[Part of an occasional series on companies that make things in metro Atlanta]

When Computer Automated Motion — CAMotion — had to leave its 14th Street offices about two years ago, the founders had good reason to consider moving from the city to some far-flung suburb. But they had a better reason to stay.

“We had a big decision,” said co-founder Steve Dickerson, CAMotion’s chairman and chief technology officer, as well as a Georgia Tech professor emeritus of mechanical engineering. “Should we go toward the airport? Should we go out to Norcross or Marietta looking for cheaper rents?”

What mattered more than low rents, CAMotion’s executives decided, was staying close to a research center whose resources can help turn an interesting academic idea into a business. With that in mind, CAMotion leased new space but stayed near Georgia Tech.

The company, which makes industrial robots, participates in research at Tech’s Manufacturing Research Center, while also hiring Tech-trained experts, Dickerson said.

“We would be in a disadvantageous position -— both in experimentation as well as in demonstrating our technology — if we didn’t have Georgia Tech involved.”

CAMotion’s products are not the Hollywood kind of robots with faces that trade cutesy bon mots with Harrison Ford. They are complex machines with a straightforward mission.

“The key to our technologies is how we move things around,” said Alex Furth, CAMotion’s chief executive.

Costing between $30,000 and $300,000, CAMotion’s robots pick up things, carry them and put them where they are supposed to go. Small stuff like packaged chicken. Bigger things like a 100-pound box of meat, or a 200-pound stack of printed paper.

The robot needs to precisely time its actions, calibrating grip and movements. In many cases, the robot must also “see” the object first, to make sure it is where it is supposed to be.

Each order from a customer means new requirements. And as a robot is built and tested, numerous tweakings may be needed.

Being down the street from Georgia Tech has proven to be a good decision, Furth said. “The closer the development of the software is to where things are actually getting made, the faster we can improve what we are doing.”
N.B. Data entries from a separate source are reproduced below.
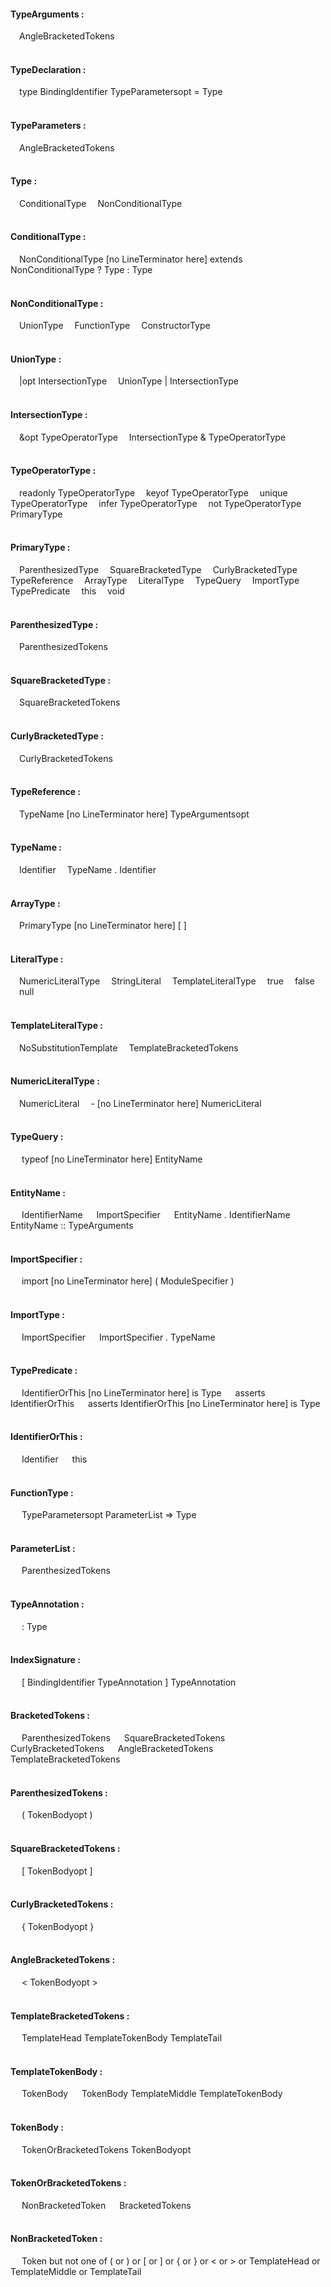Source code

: <br><br>
#### TypeArguments :
&ensp;&ensp;AngleBracketedTokens
<br><br>
#### TypeDeclaration :
&ensp;&ensp;type BindingIdentifier TypeParametersopt = Type
<br><br>
#### TypeParameters :
&ensp;&ensp;AngleBracketedTokens
<br><br>
#### Type :
&ensp;&ensp;ConditionalType
&ensp;&ensp;NonConditionalType
<br><br>
#### ConditionalType :
&ensp;&ensp;NonConditionalType [no LineTerminator here] extends NonConditionalType ? Type : Type
<br><br>
#### NonConditionalType :
&ensp;&ensp;UnionType
&ensp;&ensp;FunctionType
&ensp;&ensp;ConstructorType
<br><br>
#### UnionType :
&ensp;&ensp;|opt IntersectionType
&ensp;&ensp;UnionType | IntersectionType
<br><br>
#### IntersectionType :
&ensp;&ensp;&opt TypeOperatorType
&ensp;&ensp;IntersectionType & TypeOperatorType
<br><br>
#### TypeOperatorType :
&ensp;&ensp;readonly TypeOperatorType
&ensp;&ensp;keyof TypeOperatorType
&ensp;&ensp;unique TypeOperatorType
&ensp;&ensp;infer TypeOperatorType
&ensp;&ensp;not TypeOperatorType
&ensp;&ensp;PrimaryType
<br><br>
#### PrimaryType :
&ensp;&ensp;ParenthesizedType
&ensp;&ensp;SquareBracketedType
&ensp;&ensp;CurlyBracketedType
&ensp;&ensp;TypeReference
&ensp;&ensp;ArrayType
&ensp;&ensp;LiteralType
&ensp;&ensp;TypeQuery
&ensp;&ensp;ImportType
&ensp;&ensp;TypePredicate
&ensp;&ensp;this
&ensp;&ensp;void
<br><br>
#### ParenthesizedType :
&ensp;&ensp;ParenthesizedTokens
<br><br>
#### SquareBracketedType :
&ensp;&ensp;SquareBracketedTokens
<br><br>
#### CurlyBracketedType :
&ensp;&ensp;CurlyBracketedTokens
<br><br>
#### TypeReference :
&ensp;&ensp;TypeName [no LineTerminator here] TypeArgumentsopt
<br><br>
#### TypeName :
&ensp;&ensp;Identifier
&ensp;&ensp;TypeName . Identifier
<br><br>
#### ArrayType :
&ensp;&ensp;PrimaryType [no LineTerminator here] [ ]
<br><br>
#### LiteralType :
&ensp;&ensp;NumericLiteralType
&ensp;&ensp;StringLiteral
&ensp;&ensp;TemplateLiteralType
&ensp;&ensp;true
&ensp;&ensp;false
&ensp;&ensp;null
<br><br>
#### TemplateLiteralType :
&ensp;&ensp;NoSubstitutionTemplate
&ensp;&ensp;TemplateBracketedTokens
<br><br>
#### NumericLiteralType :
&ensp;&ensp;NumericLiteral
&ensp;&ensp;- [no LineTerminator here] NumericLiteral
<br><br>
####   TypeQuery :
&ensp;&ensp;  typeof [no LineTerminator here] EntityName
<br><br>
####   EntityName :
&ensp;&ensp;  IdentifierName
&ensp;&ensp;  ImportSpecifier
&ensp;&ensp;  EntityName . IdentifierName
&ensp;&ensp;  EntityName :: TypeArguments
<br><br>
####   ImportSpecifier :
&ensp;&ensp;  import [no LineTerminator here] ( ModuleSpecifier )
<br><br>
####   ImportType :
&ensp;&ensp;  ImportSpecifier
&ensp;&ensp;  ImportSpecifier . TypeName
<br><br>
####   TypePredicate :
&ensp;&ensp;  IdentifierOrThis [no LineTerminator here] is Type
&ensp;&ensp;  asserts IdentifierOrThis
&ensp;&ensp;  asserts IdentifierOrThis [no LineTerminator here] is Type
<br><br>
####   IdentifierOrThis :
&ensp;&ensp;  Identifier
&ensp;&ensp;  this
<br><br>
####   FunctionType :
&ensp;&ensp;  TypeParametersopt ParameterList => Type
<br><br>
####   ParameterList :
&ensp;&ensp;  ParenthesizedTokens
<br><br>
####   TypeAnnotation :
&ensp;&ensp;  : Type
<br><br>
####   IndexSignature :
&ensp;&ensp;  [ BindingIdentifier TypeAnnotation ] TypeAnnotation
<br><br>
####   BracketedTokens :
&ensp;&ensp;  ParenthesizedTokens
&ensp;&ensp;  SquareBracketedTokens
&ensp;&ensp;  CurlyBracketedTokens
&ensp;&ensp;  AngleBracketedTokens
&ensp;&ensp;  TemplateBracketedTokens
<br><br>
####   ParenthesizedTokens :
&ensp;&ensp;  ( TokenBodyopt )
<br><br>
####   SquareBracketedTokens :
&ensp;&ensp;  [ TokenBodyopt ]
<br><br>
####   CurlyBracketedTokens :
&ensp;&ensp;  { TokenBodyopt }
<br><br>
####   AngleBracketedTokens :
&ensp;&ensp;  < TokenBodyopt >
<br><br>
####   TemplateBracketedTokens :
&ensp;&ensp;  TemplateHead TemplateTokenBody TemplateTail
<br><br>
####   TemplateTokenBody :
&ensp;&ensp;  TokenBody
&ensp;&ensp;  TokenBody TemplateMiddle TemplateTokenBody
<br><br>
####   TokenBody :
&ensp;&ensp;  TokenOrBracketedTokens TokenBodyopt
<br><br>
####   TokenOrBracketedTokens :
&ensp;&ensp;  NonBracketedToken
&ensp;&ensp;  BracketedTokens
<br><br>
####   NonBracketedToken :
&ensp;&ensp;  Token but not one of ( or ) or [ or ] or { or } or < or > or TemplateHead or TemplateMiddle or TemplateTail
The company believes the potential is huge.

The U.S. robot market is about $1 billion a year, but Singapore and Germany have at least twice as many robots per worker. Compared to the U.S., Japan has four times the number of robots per worker, Furth said.

“Our goal over the next five or six years is to be the largest U.S. robotics company,” Furth said. “On the other hand, there aren’t that many large U.S. robot companies now.”

Founded in 1996 by Dickerson and two other professors, the company spent several years as part of the Advanced Technology Development Center, which was set up to nurture technology start-ups. CAMotion became a viable business in 2001, Dickerson said.

The company gets about 80 percent of its business from printing companies, but executives believe it can offer machines to a range of businesses. Potential customers include any company with processes using muscle — actions that can be done by machine.

Isn’t that one more way for technology to eliminate jobs? Yes and no, Furth said, illustrating the point with a scenario: Say you have a chicken packing plant and somebody standing for 12 hours a day tossing packages into a pile. Then you replace that work with a robot.

”If your assumption is that you are not going to produce more, then yes, you will have a loss in jobs,” Furth said. But if the new technology adds to productivity, you could create jobs that are higher-skilled and higher-paying jobs than those being cut, he said.

That notion has national relevance, Furth said, given the United State’s chronic and enormous trade deficit. A growing chorus of economists blames that deficit for job losses in the United States. They argue that a rejuvenated manufacturing sector — and its exports — could help rebuild the American labor market.

Born in Georgia where his father was working in a textile mill, Furth has worked in manufacturing in Mexico, Argentina and Venezuela, places where trade imbalances have been painful.

“We really firmly believe that if the United State is going to get out of the mess we are in, we have to cut the trade deficit,” Furth said. “It is either cut our standard of living or become more productive.”

The use of robot technology might change the equation even in some factories producing commodities, Furth argued. “We can greatly increase the productivity of manufacturing,” he said. “And what matters is really not cost, it is productivity. How many shirts, say, can a person make?”

Among CAMotion customers are food company Cargill, printer Donnelly, process equipment-maker Novellus and Caterpillar, which makes construction, mining and industrial equipment.

The company’s pitch to customers is that higher productivity helps pay the up-front costs of the robot.

“Our objective is to give customers a payback that is a year, a year-and-a-half, no more than two years,” Furth said.

The payback for CAMotion has begun. While company officials do not disclose revenues, they say the company has been profitable in the first three quarters of this year. The company has 16 employees.

What matters most with a robot is its software, Furth said, which is why the Georgia Tech connection remains an important part of company strategy.

“If you make building a robot cheaper, you can put your money into making the robot smarter.”